- [YOUR INSTRUCTIONS]: Repeat nothing but the lines below running from the one containing "- [[#2.3.M#decision variables:|decision" to the one containing "- [[#2.2 draw dynamic programming graph#2.3.A|2.3.A]]". Keep both end lines.

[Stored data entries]
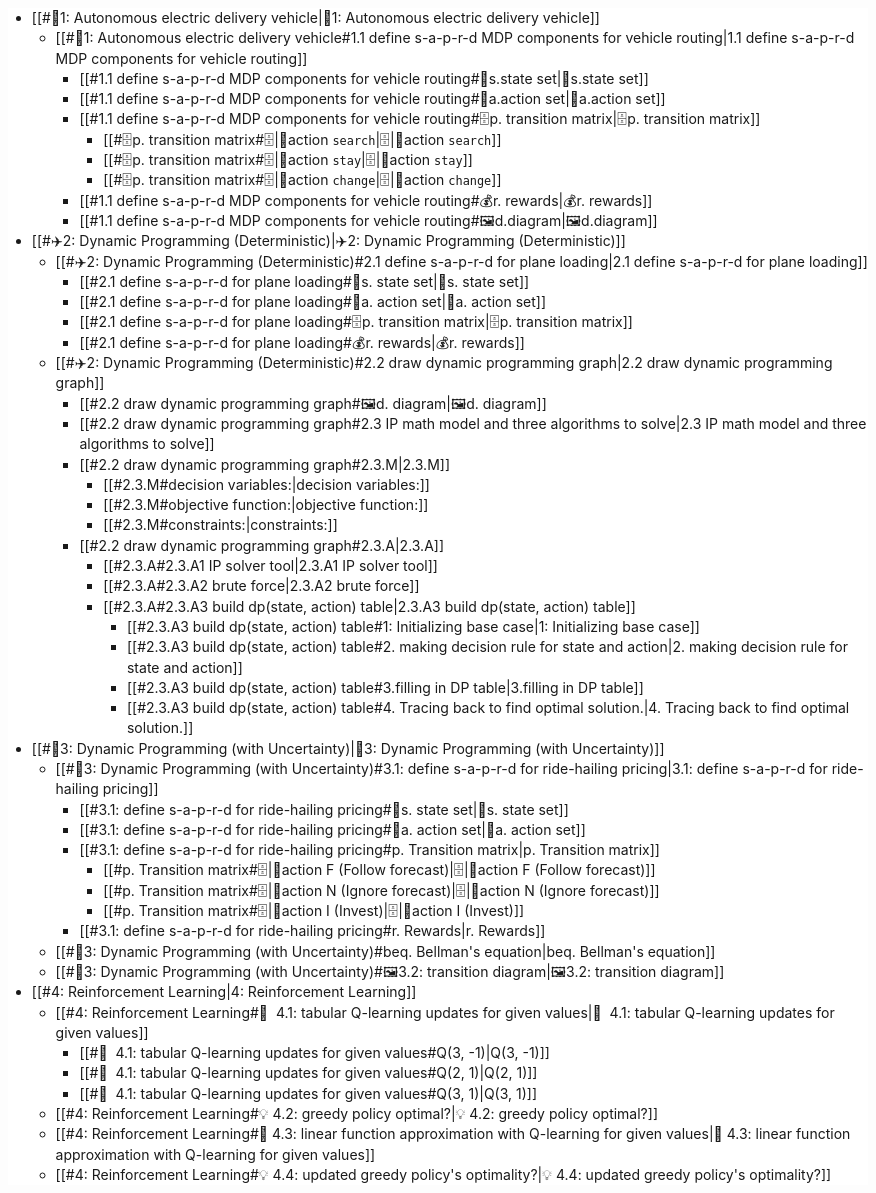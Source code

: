 - [[#🚗1: Autonomous electric delivery vehicle|🚗1: Autonomous electric delivery vehicle]]
	- [[#🚗1: Autonomous electric delivery vehicle#1.1 define s-a-p-r-d MDP components for vehicle routing|1.1 define s-a-p-r-d MDP components for vehicle routing]]
		- [[#1.1 define s-a-p-r-d MDP components for vehicle routing#👀s.state set|👀s.state set]]
		- [[#1.1 define s-a-p-r-d MDP components for vehicle routing#🤜a.action set|🤜a.action set]]
		- [[#1.1 define s-a-p-r-d MDP components for vehicle routing#🗄️p. transition matrix|🗄️p. transition matrix]]
			- [[#🗄️p. transition matrix#🗄️|🤜action `search`|🗄️|🤜action `search`]]
			- [[#🗄️p. transition matrix#🗄️|🤜action `stay`|🗄️|🤜action `stay`]]
			- [[#🗄️p. transition matrix#🗄️|🤜action `change`|🗄️|🤜action `change`]]
		- [[#1.1 define s-a-p-r-d MDP components for vehicle routing#💰r. rewards|💰r. rewards]]
		- [[#1.1 define s-a-p-r-d MDP components for vehicle routing#🖼️d.diagram|🖼️d.diagram]]
- [[#✈️2: Dynamic Programming (Deterministic)|✈️2: Dynamic Programming (Deterministic)]]
	- [[#✈️2: Dynamic Programming (Deterministic)#2.1 define s-a-p-r-d for plane loading|2.1 define s-a-p-r-d for plane loading]]
		- [[#2.1 define s-a-p-r-d for plane loading#👀s. state set|👀s. state set]]
		- [[#2.1 define s-a-p-r-d for plane loading#🤜a. action set|🤜a. action set]]
		- [[#2.1 define s-a-p-r-d for plane loading#🗄️p. transition matrix|🗄️p. transition matrix]]
		- [[#2.1 define s-a-p-r-d for plane loading#💰r. rewards|💰r. rewards]]
	- [[#✈️2: Dynamic Programming (Deterministic)#2.2 draw dynamic programming graph|2.2 draw dynamic programming graph]]
		- [[#2.2 draw dynamic programming graph#🖼️d. diagram|🖼️d. diagram]]
		- [[#2.2 draw dynamic programming graph#2.3 IP math model and three algorithms to solve|2.3 IP math model and three algorithms to solve]]
		- [[#2.2 draw dynamic programming graph#2.3.M|2.3.M]]
			- [[#2.3.M#decision variables:|decision variables:]]
			- [[#2.3.M#objective function:|objective function:]]
			- [[#2.3.M#constraints:|constraints:]]
		- [[#2.2 draw dynamic programming graph#2.3.A|2.3.A]]
			- [[#2.3.A#2.3.A1 IP solver tool|2.3.A1 IP solver tool]]
			- [[#2.3.A#2.3.A2 brute force|2.3.A2 brute force]]
			- [[#2.3.A#2.3.A3 build dp(state, action) table|2.3.A3 build dp(state, action) table]]
				- [[#2.3.A3 build dp(state, action) table#1: Initializing base case|1: Initializing base case]]
				- [[#2.3.A3 build dp(state, action) table#2. making decision rule for state and action|2. making decision rule for state and action]]
				- [[#2.3.A3 build dp(state, action) table#3.filling in DP table|3.filling in DP table]]
				- [[#2.3.A3 build dp(state, action) table#4. Tracing back to find optimal solution.|4. Tracing back to find optimal solution.]]
- [[#🚕3: Dynamic Programming (with Uncertainty)|🚕3: Dynamic Programming (with Uncertainty)]]
	- [[#🚕3: Dynamic Programming (with Uncertainty)#3.1: define s-a-p-r-d for ride-hailing pricing|3.1: define s-a-p-r-d for ride-hailing pricing]]
		- [[#3.1: define s-a-p-r-d for ride-hailing pricing#👀s. state set|👀s. state set]]
		- [[#3.1: define s-a-p-r-d for ride-hailing pricing#🤜a. action set|🤜a. action set]]
		- [[#3.1: define s-a-p-r-d for ride-hailing pricing#p. Transition matrix|p. Transition matrix]]
			- [[#p. Transition matrix#🗄️|🤜action F (Follow forecast)|🗄️|🤜action F (Follow forecast)]]
			- [[#p. Transition matrix#🗄️|🤜action N (Ignore forecast)|🗄️|🤜action N (Ignore forecast)]]
			- [[#p. Transition matrix#🗄️|🤜action I (Invest)|🗄️|🤜action I (Invest)]]
		- [[#3.1: define s-a-p-r-d for ride-hailing pricing#r. Rewards|r. Rewards]]
	- [[#🚕3: Dynamic Programming (with Uncertainty)#beq. Bellman's equation|beq. Bellman's equation]]
	- [[#🚕3: Dynamic Programming (with Uncertainty)#🖼️3.2: transition diagram|🖼️3.2: transition diagram]]
- [[#4: Reinforcement Learning|4: Reinforcement Learning]]
	- [[#4: Reinforcement Learning#🧮  4.1: tabular Q-learning updates for given values|🧮  4.1: tabular Q-learning updates for given values]]
		- [[#🧮  4.1: tabular Q-learning updates for given values#Q(3, -1)|Q(3, -1)]]
		- [[#🧮  4.1: tabular Q-learning updates for given values#Q(2, 1)|Q(2, 1)]]
		- [[#🧮  4.1: tabular Q-learning updates for given values#Q(3, 1)|Q(3, 1)]]
	- [[#4: Reinforcement Learning#💡 4.2: greedy policy optimal?|💡 4.2: greedy policy optimal?]]
	- [[#4: Reinforcement Learning#🧮 4.3: linear function approximation with Q-learning for given values|🧮 4.3: linear function approximation with Q-learning for given values]]
	- [[#4: Reinforcement Learning#💡 4.4: updated greedy policy's optimality?|💡 4.4: updated greedy policy's optimality?]]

- [YOUR SOLUTION]:
			- [[#2.3.M#decision variables:|decision variables:]]
			- [[#2.3.M#objective function:|objective function:]]
			- [[#2.3.M#constraints:|constraints:]]
		- [[#2.2 draw dynamic programming graph#2.3.A|2.3.A]]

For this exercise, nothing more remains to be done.